Oui ... "Vous avez beaucoup de colère en vous et la garder pour vous vous détruit" m'avait lancé mon ostéo préféré en m'intimant par ailleurs l'ordre d'être modeste avec moi-même. Si j'essaye d'appliquer du mieux que je peux le second conseil, je crois que l'on est arrivé au point où il ne m'est plus possible de contenir cette colère. C'est pour cela que je me détache de certains, comme un dernier cadeau pour éviter de leur foncer dedans. C'est pour cela que je me coupe des réseaux sociaux et débats dont le niveau est si abject et affligeant qu'il procède de l'hygiène mentale que je m'en préserve. C'est pour cela que j'ai le regard vague et parfois triste, pour masquer l'ire que m'inspire ce que je lis, entends, vois, comprends. Le confinement m'a aidé à créer une bulle de protection contre tout ce qui se déchaîne depuis qu'il n'est plus de rigueur, comme s'il fallait rattraper le temps perdu. Parfois, je m'amuse [par dépit] des photos de groupe dans une piscine postées par ce grand con qui se targait d'être le chantre de la discipline sociale sanitaire quelques semaines avant. Je me navre des concours de celui qui a la plus longue [au sens propre ... comme au figuré] sur tout et vraiment n'importe quoi. Je m'afflige de ce que le Contrat social n'existe plus, au sens où Jean-Jacques Rousseau l'avait précisé. En synthèse, il expliquait qu'à défaut de contenance, il fallait avoir une dignité. Aujourd'hui, ni l'une ni l'autre ne sont de mise puisque l'humiliation est devenue un jeu, les mots n'ont plus aucun sens, il est acceptable de contraindre à vendre ce qui n’a pas de prix [la prostitution banalisée des comptes Onlyfans et Just4fans est sidérante], se dégrader est quasiment devenu un passage obligé, se comporter en "choses" ou en "bêtes" comme le disait Rousseau n'a plus rien d'outrageant.

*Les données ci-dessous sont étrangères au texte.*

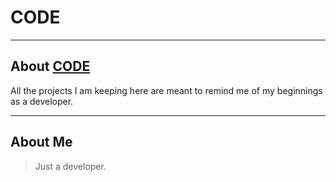 # CODE

---

## About [CODE](#code)

All the projects I am keeping here are meant to remind me of my beginnings as a developer.

---

## About Me

> Just a developer.

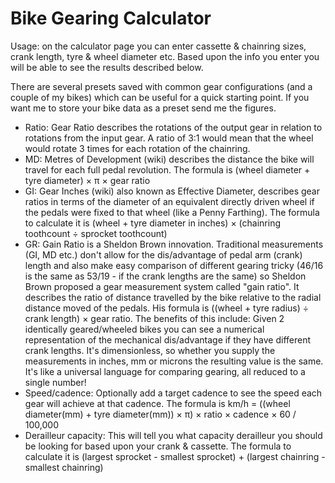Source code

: # Bike Gearing Calculator
Usage: on the calculator page you can enter cassette & chainring sizes, crank length, tyre & wheel diameter etc. Based upon the info you enter you will be able to see the results described below.

There are several presets saved with common gear configurations (and a couple of my bikes) which can be useful for a quick starting point. If you want me to store your bike data as a preset send me the figures.

* Ratio: Gear Ratio describes the rotations of the output gear in relation to rotations from the input gear. A ratio of 3:1 would mean that the wheel would rotate 3 times for each rotation of the chainring.
* MD: Metres of Development (wiki) describes the distance the bike will travel for each full pedal revolution.
The formula is (wheel diameter + tyre diameter) × π × gear ratio
* GI: Gear Inches (wiki) also known as Effective Diameter, describes gear ratios in terms of the diameter of an equivalent directly driven wheel if the pedals were fixed to that wheel (like a Penny Farthing).
The formula to calculate it is (wheel + tyre diameter in inches) × (chainring toothcount ÷ sprocket toothcount)
* GR: Gain Ratio is a Sheldon Brown innovation. Traditional measurements (GI, MD etc.) don't allow for the dis/advantage of pedal arm (crank) length and also make easy comparison of different gearing tricky (46/16 is the same as 53/19 - if the crank lengths are the same) so Sheldon Brown proposed a gear measurement system called "gain ratio". It describes the ratio of distance travelled by the bike relative to the radial distance moved of the pedals.
His formula is ((wheel + tyre radius) ÷ crank length) × gear ratio. The benefits of this include:
Given 2 identically geared/wheeled bikes you can see a numerical representation of the mechanical dis/advantage if they have different crank lengths.
It's dimensionless, so whether you supply the measurements in inches, mm or microns the resulting value is the same.
It's like a universal language for comparing gearing, all reduced to a single number!
* Speed/cadence: Optionally add a target cadence to see the speed each gear will achieve at that cadence.
The formula is km/h = ((wheel diameter(mm) + tyre diameter(mm)) × π) × ratio × cadence × 60 / 100,000
* Derailleur capacity: This will tell you what capacity derailleur you should be looking for based upon your crank & cassette.
The formula to calculate it is (largest sprocket - smallest sprocket) + (largest chainring - smallest chainring)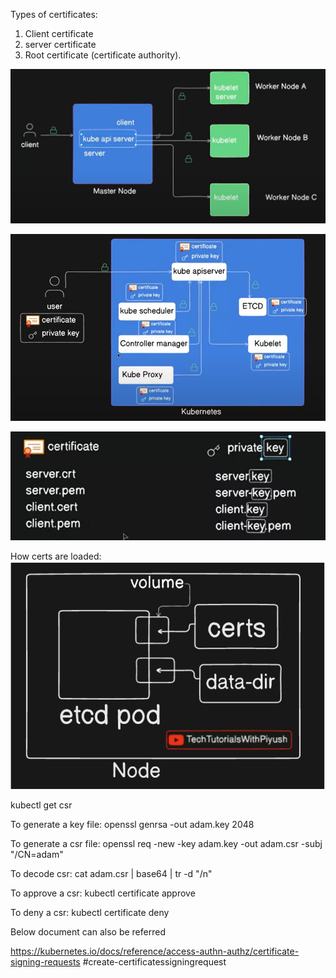 Types of certificates:

1. Client certificate
2. server certificate
3. Root certificate (certificate authority).


![alt text](image.png)

![alt text](image-1.png)

![alt text](image-2.png)

How certs are loaded:
![alt text](image-3.png)

kubectl get csr


To generate a key file:
openssl genrsa -out adam.key 2048

To generate a csr file:
openssl req -new -key adam.key -out adam.csr -subj "/CN=adam"

To decode csr:
cat adam.csr | base64 | tr -d "/n"

To approve a csr:
kubectl certificate approve <certificate-signing-request-name>

To deny a csr:
kubectl certificate deny <certificate-signing-request-name>

Below document can also be referred

https://kubernetes.io/docs/reference/access-authn-authz/certificate-signing-requests
#create-certificatessigningrequest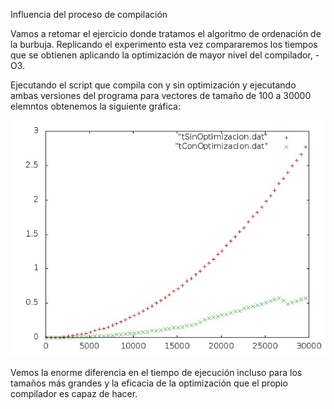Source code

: Influencia del proceso de compilación

Vamos a retomar el ejercicio donde tratamos el algoritmo de ordenación de la burbuja. Replicando el experimento esta vez compararemos los tiempos que se obtienen aplicando la optimización de mayor nivel del compilador, -O3.

Ejecutando el script que compila con y sin optimización y ejecutando ambas versiones del programa para vectores de tamaño de 100 a 30000 elemntos obtenemos la siguiente gráfica:

![](graficaDoble.jpeg)

Vemos la enorme diferencia en el tiempo de ejecución incluso para los tamaños más grandes y la eficacia de la optimización que el propio compilador es capaz de hacer.
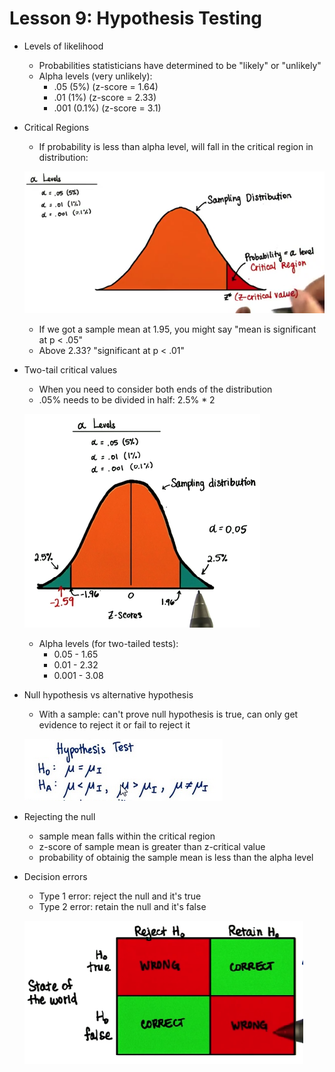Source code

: # Lesson 9: Hypothesis Testing

* Levels of likelihood
    * Probabilities statisticians have determined to be "likely" or "unlikely"
    * Alpha levels (very unlikely):
        * .05 (5%) (z-score = 1.64)
        * .01 (1%) (z-score = 2.33)
        * .001 (0.1%) (z-score = 3.1)
* Critical Regions
    * If probability is less than alpha level, will fall in the critical region in distribution:

    <img src="./images/critical_region.png"></img>

    * If we got a sample mean at 1.95, you might say "mean is significant at p < .05"
    * Above 2.33? "significant at p < .01"
* Two-tail critical values
    * When you need to consider both ends of the distribution
    * .05% needs to be divided in half: 2.5% * 2

    <img src="./images/two-tailed_test.png"></img>

    * Alpha levels (for two-tailed tests):
        * 0.05 - 1.65
        * 0.01 - 2.32
        * 0.001 - 3.08
* Null hypothesis vs alternative hypothesis
    * With a sample: can't prove null hypothesis is true, can only get evidence to reject it or fail to reject it

    <img src="./images/null_vs_alternative.png"></img>
* Rejecting the null
    * sample mean falls within the critical region
    * z-score of sample mean is greater than z-critical value
    * probability of obtainig the sample mean is less than the alpha level
* Decision errors
    * Type 1 error: reject the null and it's true
    * Type 2 error: retain the null and it's false

    <img src="./images/decision_errors.png"></img>
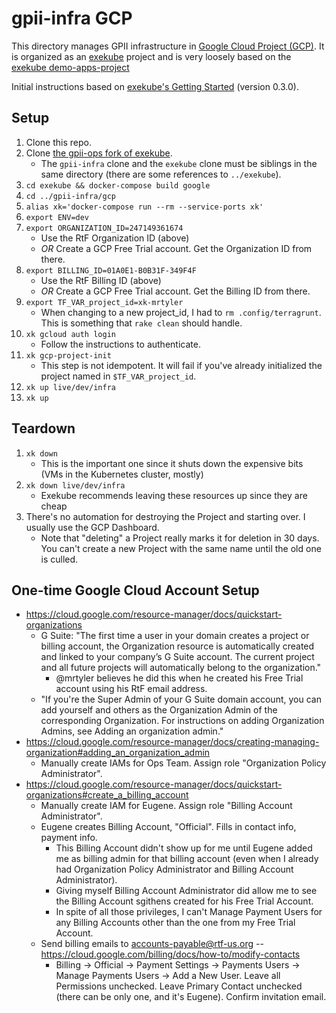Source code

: # gpii-infra GCP

This directory manages GPII infrastructure in [Google Cloud Project (GCP)](https://cloud.google.com/). It is organized as an [exekube](https://github.com/exekube/exekube) project and is very loosely based on the [exekube demo-apps-project](https://github.com/exekube/demo-apps-project)

Initial instructions based on [exekube's Getting Started](https://exekube.github.io/exekube/in-practice/getting-started/) (version 0.3.0).

## Setup

1. Clone this repo.
1. Clone [the gpii-ops fork of exekube](https://github.com/gpii-ops/exekube).
   * The `gpii-infra` clone and the `exekube` clone must be siblings in the same directory (there are some references to `../exekube`).
1. `cd exekube && docker-compose build google`
1. `cd ../gpii-infra/gcp`
1. `alias xk='docker-compose run --rm --service-ports xk'`
1. `export ENV=dev`
1. `export ORGANIZATION_ID=247149361674`
   * Use the RtF Organization ID (above)
   * *OR* Create a GCP Free Trial account. Get the Organization ID from there.
1. `export BILLING_ID=01A0E1-B0B31F-349F4F`
   * Use the RtF Billing ID (above)
   * *OR* Create a GCP Free Trial account. Get the Billing ID from there.
1. `export TF_VAR_project_id=xk-mrtyler`
   * When changing to a new project\_id, I had to `rm .config/terragrunt`. This is something that `rake clean` should handle.
1. `xk gcloud auth login`
   * Follow the instructions to authenticate.
1. `xk gcp-project-init`
   * This step is not idempotent. It will fail if you've already initialized the project named in `$TF_VAR_project_id`.
1. `xk up live/dev/infra`
1. `xk up`

## Teardown

1. `xk down`
   * This is the important one since it shuts down the expensive bits (VMs in the Kubernetes cluster, mostly)
1. `xk down live/dev/infra`
   * Exekube recommends leaving these resources up since they are cheap
1. There's no automation for destroying the Project and starting over. I usually use the GCP Dashboard.
   * Note that "deleting" a Project really marks it for deletion in 30 days. You can't create a new Project with the same name until the old one is culled.

## One-time Google Cloud Account Setup
* https://cloud.google.com/resource-manager/docs/quickstart-organizations
   * G Suite: "The first time a user in your domain creates a project or billing account, the Organization resource is automatically created and linked to your company’s G Suite account. The current project and all future projects will automatically belong to the organization."
      * @mrtyler believes he did this when he created his Free Trial account using his RtF email address.
   * "If you're the Super Admin of your G Suite domain account, you can add yourself and others as the Organization Admin of the corresponding Organization. For instructions on adding Organization Admins, see Adding an organization admin."
* https://cloud.google.com/resource-manager/docs/creating-managing-organization#adding_an_organization_admin
   * Manually create IAMs for Ops Team. Assign role "Organization Policy Administrator".
* https://cloud.google.com/resource-manager/docs/quickstart-organizations#create_a_billing_account
   * Manually create IAM for Eugene. Assign role "Billing Account Administrator".
   * Eugene creates Billing Account, "Official". Fills in contact info, payment info.
      * This Billing Account didn't show up for me until Eugene added me as billing admin for that billing account (even when I already had Organization Policy Administrator and Billing Account Administrator).
      * Giving myself Billing Account Administrator did allow me to see the Billing Account sgithens created for his Free Trial Account.
      * In spite of all those privileges, I can't Manage Payment Users for any Billing Accounts other than the one from my Free Trial Account.
   * Send billing emails to accounts-payable@rtf-us.org -- https://cloud.google.com/billing/docs/how-to/modify-contacts
      * Billing -> Official -> Payment Settings -> Payments Users -> Manage Payments Users -> Add a New User. Leave all Permissions unchecked. Leave Primary Contact unchecked (there can be only one, and it's Eugene). Confirm invitation email.
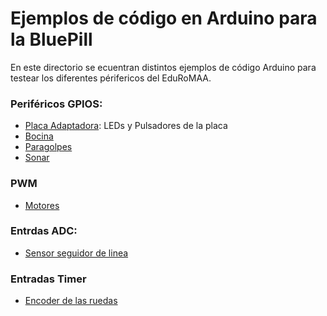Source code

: # Ejemplos de código en Arduino para la BluePill

En este directorio se ecuentran distintos ejemplos de código Arduino para testear los diferentes périfericos del EduRoMAA.


### Periféricos GPIOS: 
 * [Placa Adaptadora](testeoPlacaAdaptadora/testeoPlacaAdaptadora.ino): LEDs y Pulsadores de la placa
 * [Bocina](testeoBocina/testeoBocina.ino) 
 * [Paragolpes](testeoParagolpes/testeoParagolpes.ino)
 * [Sonar](testeoSonar/testeoSonar.ino)

### PWM
 * [Motores](testeoMotoresPWM/testeoMotoresPWM.ino) 

### Entrdas ADC:

* [Sensor seguidor de linea](testeoInfraRojo/testeoInfraRojo.ino)

### Entradas Timer

* [Encoder de las ruedas](testeoEncoders/testeoEncoders.ino)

La rentrée me sfait sauter aux yeux ce qui me flingue déjà d'ordinaire : il est requis d'avoir une relation à soi où s’abîment la dignité et le respect de soi. De La Boétie et son Discours de la servitude volontaire à Sieyès s’exprime une même idée : la servitude se nourrit d’un double avilissement, de l’un par l’autre et de chacun par soi-même. Et oui, cela me met terriblement en colère parce que je rejette l'idée que cela doive aujourd'hui être la norme dans une société où la sauvagerie n'a plus rien de déplacé. Assister à un tel délitement sans percevoir la possibilité d'y résister me déshumanise au point que j'invoque, avec une violence comparable à celle que je ressens, la nécessaire stérilisation de tout un bataillon d'individus.